The report suggests street furniture including bollards have been over-provided on London streets. Bollards are ‘often overused as an ‘easy’ or cheap design solution for preventing vehicles from encroaching on pedestrian areas’, it’s claimed. The researchers give Belvedere Road as an example of over-provision of bollards, which were having a negative impact on the street. Researchers counted some 50 bollards on a 400m stretch of the road (between Waterloo station and the Thames) and argued that 14 should be removed.
Clutter matters and decluttering is a good thing, in civic spaces, not only in your wardrobe and living room, and for numerous CPTED (crime prevention through environmental design) and non-crime reasons (the infirm and the partially sighted may trip). Telephone kiosks long outdated thanks to the mobile phone and only retained for the advertising revenue not only may attract nuisances such as stickers offering sex services; bags left in kiosks may prompt genuine or malicious calls of a suspect package that may require a building evacuation in the vicinity, or at least a building or security manager’s decision that it’s probably a hoax. As for which streets of the capital are cluttered, in a foreword to the document, Alexander Jan, Non-executive Chair, of one of London’s business improvement districts (BIDs), the Central District Alliance left out the City of London, Canary Wharf and the ‘Great Estates’ (parts of central London such as Russell Square, Mayfair and St James, laid out by aristocrat owners hundreds of years ago). Otherwise, he wrote, roads and pavements are ‘frequently scarred with an array of abandoned phone boxes, unending piles of commercial refuse, poor utility reinstatements and relentless roadworks’.

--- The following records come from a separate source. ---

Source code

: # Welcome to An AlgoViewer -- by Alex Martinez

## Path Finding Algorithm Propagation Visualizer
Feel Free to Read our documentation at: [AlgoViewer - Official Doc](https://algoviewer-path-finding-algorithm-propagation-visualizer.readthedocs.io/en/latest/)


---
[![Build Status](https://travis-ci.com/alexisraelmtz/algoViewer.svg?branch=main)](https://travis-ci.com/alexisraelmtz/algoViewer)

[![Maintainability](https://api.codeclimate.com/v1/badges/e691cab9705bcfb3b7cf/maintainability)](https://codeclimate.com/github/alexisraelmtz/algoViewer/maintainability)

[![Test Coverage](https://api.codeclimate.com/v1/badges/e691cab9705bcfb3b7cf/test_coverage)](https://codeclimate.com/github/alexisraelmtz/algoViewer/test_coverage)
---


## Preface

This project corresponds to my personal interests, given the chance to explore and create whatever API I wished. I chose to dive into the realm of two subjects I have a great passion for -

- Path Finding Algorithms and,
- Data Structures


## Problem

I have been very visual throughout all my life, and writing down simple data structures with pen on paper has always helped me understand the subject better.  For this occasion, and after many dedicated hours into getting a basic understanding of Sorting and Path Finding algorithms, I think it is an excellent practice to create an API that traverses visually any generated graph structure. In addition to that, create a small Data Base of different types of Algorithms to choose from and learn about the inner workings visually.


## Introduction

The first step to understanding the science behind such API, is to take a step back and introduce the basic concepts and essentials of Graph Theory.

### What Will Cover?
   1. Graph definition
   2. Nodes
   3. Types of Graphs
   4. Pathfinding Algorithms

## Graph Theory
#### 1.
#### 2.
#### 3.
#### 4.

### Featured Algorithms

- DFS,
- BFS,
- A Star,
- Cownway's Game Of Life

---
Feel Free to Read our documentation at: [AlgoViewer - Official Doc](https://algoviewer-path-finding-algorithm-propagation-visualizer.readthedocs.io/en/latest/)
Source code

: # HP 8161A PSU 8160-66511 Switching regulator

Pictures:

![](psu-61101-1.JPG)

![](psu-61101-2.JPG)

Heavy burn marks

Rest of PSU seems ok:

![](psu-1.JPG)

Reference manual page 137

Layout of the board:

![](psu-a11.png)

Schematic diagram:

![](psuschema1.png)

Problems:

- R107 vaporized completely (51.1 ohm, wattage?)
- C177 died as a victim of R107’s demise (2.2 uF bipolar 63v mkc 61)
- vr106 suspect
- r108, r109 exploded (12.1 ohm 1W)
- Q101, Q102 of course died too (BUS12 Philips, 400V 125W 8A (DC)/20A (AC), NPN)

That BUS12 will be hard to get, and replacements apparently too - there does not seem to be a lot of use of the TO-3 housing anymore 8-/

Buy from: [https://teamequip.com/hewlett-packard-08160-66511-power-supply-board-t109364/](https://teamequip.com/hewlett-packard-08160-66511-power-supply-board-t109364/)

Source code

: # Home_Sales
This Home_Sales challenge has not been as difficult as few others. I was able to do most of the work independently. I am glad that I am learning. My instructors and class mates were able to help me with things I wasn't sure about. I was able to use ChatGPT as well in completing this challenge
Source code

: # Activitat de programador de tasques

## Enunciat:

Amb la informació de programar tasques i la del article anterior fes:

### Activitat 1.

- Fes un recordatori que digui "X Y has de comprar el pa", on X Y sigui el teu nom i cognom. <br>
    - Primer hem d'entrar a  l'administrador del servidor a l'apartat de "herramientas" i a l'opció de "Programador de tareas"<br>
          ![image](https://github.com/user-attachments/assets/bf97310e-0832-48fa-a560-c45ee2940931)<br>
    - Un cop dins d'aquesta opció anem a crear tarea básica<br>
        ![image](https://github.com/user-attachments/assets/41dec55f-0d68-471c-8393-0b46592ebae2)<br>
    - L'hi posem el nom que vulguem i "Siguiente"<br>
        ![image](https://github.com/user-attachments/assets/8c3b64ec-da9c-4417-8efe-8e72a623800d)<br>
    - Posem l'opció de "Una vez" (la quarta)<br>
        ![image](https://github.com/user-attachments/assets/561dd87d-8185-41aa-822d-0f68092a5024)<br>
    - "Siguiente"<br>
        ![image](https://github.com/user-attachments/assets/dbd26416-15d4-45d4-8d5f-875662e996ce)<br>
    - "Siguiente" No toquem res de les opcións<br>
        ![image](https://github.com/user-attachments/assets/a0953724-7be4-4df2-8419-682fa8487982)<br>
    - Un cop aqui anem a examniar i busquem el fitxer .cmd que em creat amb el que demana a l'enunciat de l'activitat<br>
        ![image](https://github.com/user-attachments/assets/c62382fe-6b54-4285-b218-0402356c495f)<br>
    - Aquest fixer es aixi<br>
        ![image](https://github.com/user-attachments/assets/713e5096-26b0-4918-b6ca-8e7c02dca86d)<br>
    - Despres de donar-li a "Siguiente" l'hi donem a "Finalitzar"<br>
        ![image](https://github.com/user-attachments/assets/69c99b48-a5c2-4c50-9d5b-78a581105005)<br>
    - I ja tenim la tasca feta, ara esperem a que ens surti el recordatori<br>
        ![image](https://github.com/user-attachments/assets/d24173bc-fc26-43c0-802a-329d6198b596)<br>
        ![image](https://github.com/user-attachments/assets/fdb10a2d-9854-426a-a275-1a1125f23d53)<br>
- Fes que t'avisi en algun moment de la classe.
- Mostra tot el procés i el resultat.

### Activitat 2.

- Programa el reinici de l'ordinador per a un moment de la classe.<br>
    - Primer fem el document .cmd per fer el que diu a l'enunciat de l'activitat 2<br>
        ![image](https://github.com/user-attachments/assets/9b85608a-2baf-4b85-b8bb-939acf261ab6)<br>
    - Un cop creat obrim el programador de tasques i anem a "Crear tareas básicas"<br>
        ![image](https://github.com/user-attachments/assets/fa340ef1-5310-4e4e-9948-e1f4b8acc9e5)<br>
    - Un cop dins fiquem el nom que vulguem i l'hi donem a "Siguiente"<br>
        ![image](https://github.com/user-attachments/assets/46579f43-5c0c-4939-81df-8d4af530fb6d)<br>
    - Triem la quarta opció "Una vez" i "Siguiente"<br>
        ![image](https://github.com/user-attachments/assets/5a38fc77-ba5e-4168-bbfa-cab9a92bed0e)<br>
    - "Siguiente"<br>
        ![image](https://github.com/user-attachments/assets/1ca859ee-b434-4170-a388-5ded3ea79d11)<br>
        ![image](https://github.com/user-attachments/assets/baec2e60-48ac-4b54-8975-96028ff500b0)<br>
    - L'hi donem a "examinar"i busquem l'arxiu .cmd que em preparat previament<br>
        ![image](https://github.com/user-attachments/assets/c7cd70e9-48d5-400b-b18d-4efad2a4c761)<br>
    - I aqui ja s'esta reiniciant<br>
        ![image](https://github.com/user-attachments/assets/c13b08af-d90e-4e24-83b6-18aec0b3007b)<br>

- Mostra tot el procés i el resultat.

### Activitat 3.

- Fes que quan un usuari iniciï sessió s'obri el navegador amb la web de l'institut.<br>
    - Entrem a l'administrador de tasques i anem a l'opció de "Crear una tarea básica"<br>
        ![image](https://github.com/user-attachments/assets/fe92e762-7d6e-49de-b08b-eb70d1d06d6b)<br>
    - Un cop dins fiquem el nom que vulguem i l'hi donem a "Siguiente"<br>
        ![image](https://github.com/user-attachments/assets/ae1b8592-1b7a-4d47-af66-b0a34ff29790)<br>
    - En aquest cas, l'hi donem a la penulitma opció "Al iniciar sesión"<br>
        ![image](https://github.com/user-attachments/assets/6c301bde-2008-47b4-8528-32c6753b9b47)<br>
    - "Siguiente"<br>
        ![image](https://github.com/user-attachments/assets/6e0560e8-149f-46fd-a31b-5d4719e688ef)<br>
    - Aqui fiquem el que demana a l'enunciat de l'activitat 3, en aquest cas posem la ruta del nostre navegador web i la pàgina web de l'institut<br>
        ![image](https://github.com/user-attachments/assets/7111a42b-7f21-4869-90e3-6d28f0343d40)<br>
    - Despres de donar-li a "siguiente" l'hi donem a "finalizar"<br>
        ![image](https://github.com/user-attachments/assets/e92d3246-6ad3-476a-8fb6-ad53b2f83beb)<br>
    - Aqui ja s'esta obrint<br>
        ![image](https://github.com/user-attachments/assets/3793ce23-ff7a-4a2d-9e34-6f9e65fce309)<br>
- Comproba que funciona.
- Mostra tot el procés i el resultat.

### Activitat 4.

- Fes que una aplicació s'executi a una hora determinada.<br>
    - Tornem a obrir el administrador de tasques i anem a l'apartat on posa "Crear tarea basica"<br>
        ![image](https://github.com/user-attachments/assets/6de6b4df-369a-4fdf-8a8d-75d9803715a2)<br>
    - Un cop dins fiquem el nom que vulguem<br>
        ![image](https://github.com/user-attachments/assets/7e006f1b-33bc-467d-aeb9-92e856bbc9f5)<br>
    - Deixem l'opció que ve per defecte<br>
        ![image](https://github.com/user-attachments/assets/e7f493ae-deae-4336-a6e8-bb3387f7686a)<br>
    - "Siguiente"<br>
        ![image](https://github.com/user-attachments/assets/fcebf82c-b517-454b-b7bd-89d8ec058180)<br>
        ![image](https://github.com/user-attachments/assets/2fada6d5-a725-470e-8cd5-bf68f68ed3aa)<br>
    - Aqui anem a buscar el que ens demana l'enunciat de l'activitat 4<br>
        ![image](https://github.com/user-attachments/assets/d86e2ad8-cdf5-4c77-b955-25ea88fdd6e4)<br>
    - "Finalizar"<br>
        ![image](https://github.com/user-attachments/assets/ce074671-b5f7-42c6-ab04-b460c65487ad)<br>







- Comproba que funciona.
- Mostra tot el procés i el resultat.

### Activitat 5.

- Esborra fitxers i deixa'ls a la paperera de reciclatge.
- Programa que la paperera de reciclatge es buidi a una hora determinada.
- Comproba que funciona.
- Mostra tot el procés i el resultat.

He went on: “Then there are strewn hire bikes and e-scooters, vast arrays of left-behind traffic signs, “rocking” manhole covers, fly-tipping and overflowing bins. These are not everywhere but they are sufficiently widespread in the centre of London to make walking, pushing a pram or using a wheelchair an unpleasant experience.” As he put it, it makes going about the street for residents, commuters and visitors ‘so very wearing’, and we can add to that drivers of cash in transit vehicles who want as clear and quick a walk from shop or bank to their van; and security officers who are standing at the entrance of the place they’re guarding, whether a national museum or a convenience store. Alexander Jan added: “Despite the continuing effort of the boroughs, TfL and indeed business improvement districts such as my own, this combination of street level chaos and detritus provides the perfect backdrop for other forms of anti-social behaviour to take place; reinforcing the perception that many central London streets have become unregulated spaces where anything goes.”
The clutter can be transient (such as e-bikes, rubbish bags, roadworks boards) or permanent (vandalised and redundant telephone boxes), the report stated. What to do? The report suggested that national government (if it were to grant local authorities and TfL the power to require dockless micromobility vehicles to be parked in dedicated, clearly marked bays), highway authorities (TfL and local government), and others such as BIDs, utility companies, phone and micromobility (hire bicycle) providers, all have their role to play.